# Creating a hacking detection engine

## Introduction

The goal of this tutorial is to use various data science techniques coupled with machine learning in order to create models that can detect and categorize adversaries and the techniques they use when hacking into computer networks.

The first portion of this tutorial will attempt to detect "commercial" malware, this is malware developed by criminals with the goal of either stealing money, or joining the computer to a larger botnet (access to the computing resources of this botnet is usually sold and used to perform large-scale denial of service attacks (DDOS) such as the case of [mirai](https://en.wikipedia.org/wiki/Mirai_(malware)). Commercial malware does not usually attempt to evade detections, and leaves a very large footprint on the system. I will attempt to train a model to detect the footprint left by this malware

The second portion of this tutorial will attempt to detect and classify the activity of nation state actors. These are known as [advanced persistent threats](https://en.wikipedia.org/wiki/Advanced_persistent_threat) (APTs). These groups of highly skilled and efficient attackers usually gain access into networks using highly target e-mails (spear phishing). Once a victim opens the e-mail and the attached file or clicks the attached link, a remote access trojan will be installed on the machine which will give the APT access to the network. Once access has been gained, these groups will attempt to evade detection as much as possible by leveraging existing applications pre-installed with windows. This is the exact type of activity I will attempt to detect.

This tutorial will work completely in a windows enviroment.

Our analysis will be leveraging domain knowledge of malware analysis and intrusion detection.

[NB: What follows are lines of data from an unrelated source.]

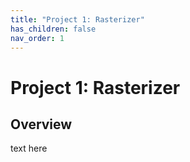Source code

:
 ```yaml
---
title: "Project 1: Rasterizer"
has_children: false
nav_order: 1
---
```


# Project 1: Rasterizer



## Overview

text here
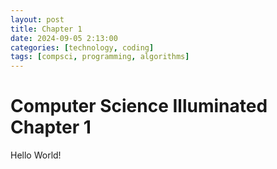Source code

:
 ```yaml
---
layout: post
title: Chapter 1
date: 2024-09-05 2:13:00
categories: [technology, coding]
tags: [compsci, programming, algorithms]
---
```


# Computer Science Illuminated Chapter 1

Hello World!
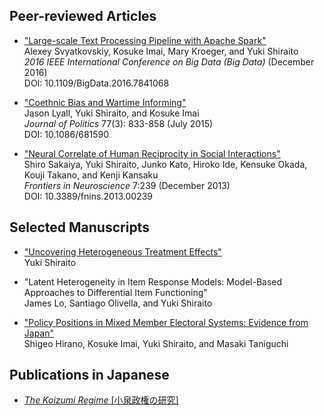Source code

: ## Peer-reviewed Articles

- ["Large-scale Text Processing Pipeline with Apache Spark"](https://doi.org/10.1109/BigData.2016.7841068)  
  Alexey Svyatkovskiy, Kosuke Imai, Mary Kroeger, and Yuki Shiraito  
  _2016 IEEE International Conference on Big Data (Big Data)_ (December 2016)  
  DOI: 10.1109/BigData.2016.7841068

- ["Coethnic Bias and Wartime Informing"](https://doi.org/10.1086/681590)  
  Jason Lyall, Yuki Shiraito, and Kosuke Imai  
  _Journal of Politics_ 77(3): 833-858 (July 2015)  
  DOI: 10.1086/681590
  
- ["Neural Correlate of Human Reciprocity in Social Interactions"](https://doi.org/10.3389/fnins.2013.00239)  
  Shiro Sakaiya, Yuki Shiraito, Junko Kato, Hiroko Ide, Kensuke Okada, Kouji Takano, and Kenji Kansaku  
  _Frontiers in Neuroscience_ 7:239 (December 2013)  
  DOI: 10.3389/fnins.2013.00239  

## Selected Manuscripts

- ["Uncovering Heterogeneous Treatment Effects"]("./files/jmp.pdf")  
  Yuki Shiraito
  
- "Latent Heterogeneity in Item Response Models: Model-Based Approaches to Differential Item Functioning"  
  James Lo, Santiago Olivella, and Yuki Shiraito

- ["Policy Positions in Mixed Member Electoral Systems: Evidence from Japan"](https://imai.fas.harvard.edu/research/japan.html)  
  Shigeo Hirano, Kosuke Imai, Yuki Shiraito, and Masaki Taniguchi

## Publications in Japanese

- [_The Koizumi Regime_ \[小泉政権の研究\]](http://www.bokutakusha.com/books/2008/7.html)  


<!--
You can use the [editor on GitHub](https://github.com/shiraito/shiraito.github.io/edit/master/index.md) to maintain and preview the content for your website in Markdown files.

Whenever you commit to this repository, GitHub Pages will run [Jekyll](https://jekyllrb.com/) to rebuild the pages in your site, from the content in your Markdown files.

### Markdown

Markdown is a lightweight and easy-to-use syntax for styling your writing. It includes conventions for

```markdown
Syntax highlighted code block

# Header 1
## Header 2
### Header 3

- Bulleted
- List

1. Numbered
2. List

**Bold** and _Italic_ and `Code` text

[Link](url) and ![Image](src)
```

For more details see [GitHub Flavored Markdown](https://guides.github.com/features/mastering-markdown/).

### Jekyll Themes

Your Pages site will use the layout and styles from the Jekyll theme you have selected in your [repository settings](https://github.com/shiraito/shiraito.github.io/settings). The name of this theme is saved in the Jekyll `_config.yml` configuration file.

### Support or Contact

Having trouble with Pages? Check out our [documentation](https://help.github.com/categories/github-pages-basics/) or [contact support](https://github.com/contact) and we’ll help you sort it out.
-->
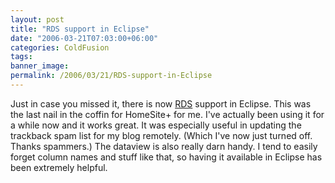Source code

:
 ```yaml
---
layout: post
title: "RDS support in Eclipse"
date: "2006-03-21T07:03:00+06:00"
categories: ColdFusion 
tags: 
banner_image: 
permalink: /2006/03/21/RDS-support-in-Eclipse
---
```


Just in case you missed it, there is now <a href="http://labs.macromedia.com/wiki/index.php/ColdFusion/Flex_Connectivity:Eclipse_RDS_Support">RDS</a> support in Eclipse. This was the last nail in the coffin for HomeSite+ for me. I've actually been using it for a while now and it works great. It was especially useful in updating the trackback spam list for my blog remotely. (Which I've now just turned off. Thanks spammers.) The dataview is also really darn handy. I tend to easily forget column names and stuff like that, so having it available in Eclipse has been extremely helpful.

Since this tutorial is aimed to be self-contained, please read the [following description](https://docs.microsoft.com/en-us/sysinternals/downloads/sysmon#events) of sysmon event types. This will provide a brief description into why we are pulling these specific logs from the virtual machine we will setup.

## Required Tools

* Python 3 and the science stack (numpy, pandas, sklearn, etc)
* VMWare Fusion
* Windows 7 ISO

# Enviroment Setup

Before we start, we need a __safe enviroment__ to execute our malicious code and to emulate the adversaries we are trying to detect. This step is extremely important, as when analyzing malicious code we need to ensure that we do not put ourselves or anyone on our network in danger.

I highly recommend this [guide](https://blog.christophetd.fr/malware-analysis-lab-with-virtualbox-inetsim-and-burp/) for setting up a complete malware analysis virtual enviroment. This tutorial will only set up a single windows virtual machine, disconnected from the outside internet, with a few tools in order to generate data we are able to analyze. The environment setup below is in __no way a suitable malware analysis enviroment__.

It is important to following the following sections __in order__ in order to be able to properly configure the virtual machine.

### Virtual Machine Setup

This set of instruction assumes the usage of [VMWare Fusion 10](https://my.vmware.com/web/vmware/info?slug=desktop_end_user_computing/vmware_fusion/10_0).

To get started, we will be using a Windows 7 guest machine, as of 2017/12/07 this operating system is currently the [most used](https://en.wikipedia.org/wiki/Usage_share_of_operating_systems#Desktop_and_laptop_computers) in the world. An ISO image of the operating system is available from [here](https://www.microsoft.com/en-us/software-download/windows7). 

__Note!__: Make sure you set a password, this will make automating file transfers between our desktop and VM much easier.

The following [tutorial](https://kb.vmware.com/s/article/1011677) can be used to set up the initial virtual machine. 

Once that tutorial is completed, the following changes should be made to ensure the machine cannot communicate to the internet. Going to Virtual Machine -> Settings -> Network Adapter, uncheck the "connect network adapter" setting.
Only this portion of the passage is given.